It's outrageous that I have to manually turn my lights on when I drive at night and manually set a parking brake when I park. Reliability to the point where you don't need backups is a good goal, but it's a stupid expectation. Especially because, as I've repeated more than once, software is *not* a closed system and does not exist in a vacuum. The expectation that the user can be the stupidest moron to roll out of the gutter and still use the software with perfect efficiency and reliability is an unrealistic and unreasonable expectation.
- Actually, there are a number of cars that do both of those things for you: turning the headlights on when it's dark, and forcing you into "Park" (a drive wheel locking position) before you can remove the ignition key.
What the sod am I? A cron job?! Since when has it been the *computer's* job to program ME to meet ITS needs?! In fact, it's not just outrageous and onerous but totally unnecessary and ridiculous.
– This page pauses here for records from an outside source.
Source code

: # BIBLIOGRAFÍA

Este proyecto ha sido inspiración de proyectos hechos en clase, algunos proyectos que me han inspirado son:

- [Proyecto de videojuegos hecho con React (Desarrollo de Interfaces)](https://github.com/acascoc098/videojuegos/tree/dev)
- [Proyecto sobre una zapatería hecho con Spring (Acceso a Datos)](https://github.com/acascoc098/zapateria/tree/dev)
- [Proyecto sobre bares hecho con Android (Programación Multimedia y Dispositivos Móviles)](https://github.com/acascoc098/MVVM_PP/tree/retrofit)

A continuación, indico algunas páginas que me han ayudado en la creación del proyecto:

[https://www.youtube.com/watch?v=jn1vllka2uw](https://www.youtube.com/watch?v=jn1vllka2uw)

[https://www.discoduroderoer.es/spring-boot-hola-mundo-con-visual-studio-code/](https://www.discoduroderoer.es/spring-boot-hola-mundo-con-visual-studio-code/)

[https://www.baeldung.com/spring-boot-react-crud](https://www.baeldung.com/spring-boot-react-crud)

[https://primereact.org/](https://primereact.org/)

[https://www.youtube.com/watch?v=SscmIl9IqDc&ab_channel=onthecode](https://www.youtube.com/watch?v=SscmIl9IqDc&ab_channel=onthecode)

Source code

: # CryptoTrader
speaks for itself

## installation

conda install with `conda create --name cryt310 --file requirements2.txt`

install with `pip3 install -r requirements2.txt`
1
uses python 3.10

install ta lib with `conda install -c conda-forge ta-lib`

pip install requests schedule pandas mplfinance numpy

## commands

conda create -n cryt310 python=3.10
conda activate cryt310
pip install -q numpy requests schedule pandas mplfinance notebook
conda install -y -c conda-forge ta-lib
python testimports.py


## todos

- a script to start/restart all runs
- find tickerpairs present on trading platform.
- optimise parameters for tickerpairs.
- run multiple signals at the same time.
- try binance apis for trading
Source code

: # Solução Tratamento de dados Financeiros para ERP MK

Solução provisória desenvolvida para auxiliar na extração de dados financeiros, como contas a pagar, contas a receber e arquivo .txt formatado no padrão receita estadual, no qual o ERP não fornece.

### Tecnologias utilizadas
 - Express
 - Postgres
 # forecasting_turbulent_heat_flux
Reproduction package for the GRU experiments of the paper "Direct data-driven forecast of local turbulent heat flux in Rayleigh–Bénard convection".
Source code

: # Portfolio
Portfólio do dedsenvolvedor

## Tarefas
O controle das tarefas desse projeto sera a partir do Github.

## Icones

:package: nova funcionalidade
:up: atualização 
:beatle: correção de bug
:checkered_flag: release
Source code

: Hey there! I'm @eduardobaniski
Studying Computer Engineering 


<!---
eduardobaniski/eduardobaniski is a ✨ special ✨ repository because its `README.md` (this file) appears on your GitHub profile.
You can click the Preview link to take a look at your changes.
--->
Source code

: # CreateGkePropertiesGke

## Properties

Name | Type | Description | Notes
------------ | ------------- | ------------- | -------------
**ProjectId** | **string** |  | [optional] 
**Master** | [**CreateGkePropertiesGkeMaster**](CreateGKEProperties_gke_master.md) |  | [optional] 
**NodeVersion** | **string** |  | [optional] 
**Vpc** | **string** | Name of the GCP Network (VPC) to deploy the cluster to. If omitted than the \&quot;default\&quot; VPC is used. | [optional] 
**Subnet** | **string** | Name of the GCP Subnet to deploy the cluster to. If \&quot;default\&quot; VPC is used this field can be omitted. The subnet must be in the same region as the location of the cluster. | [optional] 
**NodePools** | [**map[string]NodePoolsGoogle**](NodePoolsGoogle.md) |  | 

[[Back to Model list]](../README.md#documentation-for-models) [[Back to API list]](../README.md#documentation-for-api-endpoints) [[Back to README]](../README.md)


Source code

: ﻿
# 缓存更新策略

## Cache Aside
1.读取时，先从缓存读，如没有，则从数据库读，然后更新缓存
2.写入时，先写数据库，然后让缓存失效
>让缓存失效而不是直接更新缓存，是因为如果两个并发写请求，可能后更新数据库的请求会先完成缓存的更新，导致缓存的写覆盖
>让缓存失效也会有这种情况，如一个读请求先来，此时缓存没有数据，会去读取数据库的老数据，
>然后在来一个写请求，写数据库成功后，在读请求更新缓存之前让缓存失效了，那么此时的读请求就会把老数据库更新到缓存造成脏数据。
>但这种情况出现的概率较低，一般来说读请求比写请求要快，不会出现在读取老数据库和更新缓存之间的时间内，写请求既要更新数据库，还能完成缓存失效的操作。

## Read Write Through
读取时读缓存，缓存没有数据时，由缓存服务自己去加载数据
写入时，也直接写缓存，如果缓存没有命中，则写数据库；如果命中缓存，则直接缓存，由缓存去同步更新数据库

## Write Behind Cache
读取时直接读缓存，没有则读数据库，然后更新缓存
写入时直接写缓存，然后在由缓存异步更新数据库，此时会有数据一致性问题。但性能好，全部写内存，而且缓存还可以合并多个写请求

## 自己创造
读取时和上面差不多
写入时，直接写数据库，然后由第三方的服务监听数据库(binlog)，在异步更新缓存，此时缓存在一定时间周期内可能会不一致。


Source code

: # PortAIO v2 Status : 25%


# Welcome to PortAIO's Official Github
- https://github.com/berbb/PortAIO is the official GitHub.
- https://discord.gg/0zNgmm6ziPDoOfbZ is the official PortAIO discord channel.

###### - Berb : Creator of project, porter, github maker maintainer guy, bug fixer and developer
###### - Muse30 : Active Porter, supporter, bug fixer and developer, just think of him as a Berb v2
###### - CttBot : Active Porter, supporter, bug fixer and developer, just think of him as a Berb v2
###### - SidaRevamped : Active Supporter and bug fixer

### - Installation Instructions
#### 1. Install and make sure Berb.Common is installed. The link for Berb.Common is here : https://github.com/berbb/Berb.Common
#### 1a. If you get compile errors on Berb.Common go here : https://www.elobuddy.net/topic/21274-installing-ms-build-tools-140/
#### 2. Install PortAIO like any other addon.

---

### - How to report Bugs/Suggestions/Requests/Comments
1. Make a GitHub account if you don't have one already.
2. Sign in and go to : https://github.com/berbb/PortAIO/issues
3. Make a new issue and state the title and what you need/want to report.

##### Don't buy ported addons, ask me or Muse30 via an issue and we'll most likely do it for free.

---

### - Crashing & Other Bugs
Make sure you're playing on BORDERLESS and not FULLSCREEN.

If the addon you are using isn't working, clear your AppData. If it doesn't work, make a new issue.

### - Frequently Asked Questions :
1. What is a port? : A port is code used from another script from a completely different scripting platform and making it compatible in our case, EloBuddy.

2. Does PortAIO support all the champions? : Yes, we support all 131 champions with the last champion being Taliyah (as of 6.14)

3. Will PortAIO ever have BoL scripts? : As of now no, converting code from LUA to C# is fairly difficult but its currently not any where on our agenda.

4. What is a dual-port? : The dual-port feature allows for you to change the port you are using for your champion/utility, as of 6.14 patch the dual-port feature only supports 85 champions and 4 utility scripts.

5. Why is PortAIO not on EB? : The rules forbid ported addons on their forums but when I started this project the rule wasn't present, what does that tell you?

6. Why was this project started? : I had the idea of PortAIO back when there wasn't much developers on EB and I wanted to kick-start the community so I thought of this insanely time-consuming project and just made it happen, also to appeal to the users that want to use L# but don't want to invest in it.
If I have a RAID and sufficient space in it, the computer bloody damn well ought to keep a working filesystem.
A computer is a machine and a tool like any other. You accept the need to training and maintenance on *every other* device in your life. Accept it with a computer and your life will be much happier.
No, it's not a stupid expectation to do away with backups, and the fact you think so is why you're incompetent. The only reliability necessary with a transparently orthogonal and versioned storage system comes from RAID. Everything else is crap. The fact that we have broken filesystems and broken kernels and broken programs doesn't mean that this is the way things have to be. Because they don't and they didn't have to be that way. Programmers deliberately made things this way for concrete reasons.
I'm starting to think that you don't even know what RAID is or how it works. And stop with the goddamn conspiracy of programmers, it makes you look like a quack
Programmers refused to give design work to designers. Programmers refused to annihilate a prototype after it was complete (against best practice); and I don't care if management tells you to keep the prototype, it's easy enough to lose it "by accident". Programmers refused to reprocess prototypical solutions through designers to match them against the market. Programmers have behaved in a thoroughly reprehensible manner, unprofessional and egotistical in the extreme. All your talk about "this is the way things are" and "it's not our fault" is just so much crap.
By your own admission you don't know anything about the software industry and aren't a part of it, so where do you get off thinking you know why designers don't get work You ever consider that lying to your client/management is a violation of professional ethics, and rightly so? You sound like you're bitter about not being in demand for work.

All software regularly used by everyday people is horrible, whether "user facing" or not. Everything available on Unidows from the kernel and filesystem on up, is utter crap.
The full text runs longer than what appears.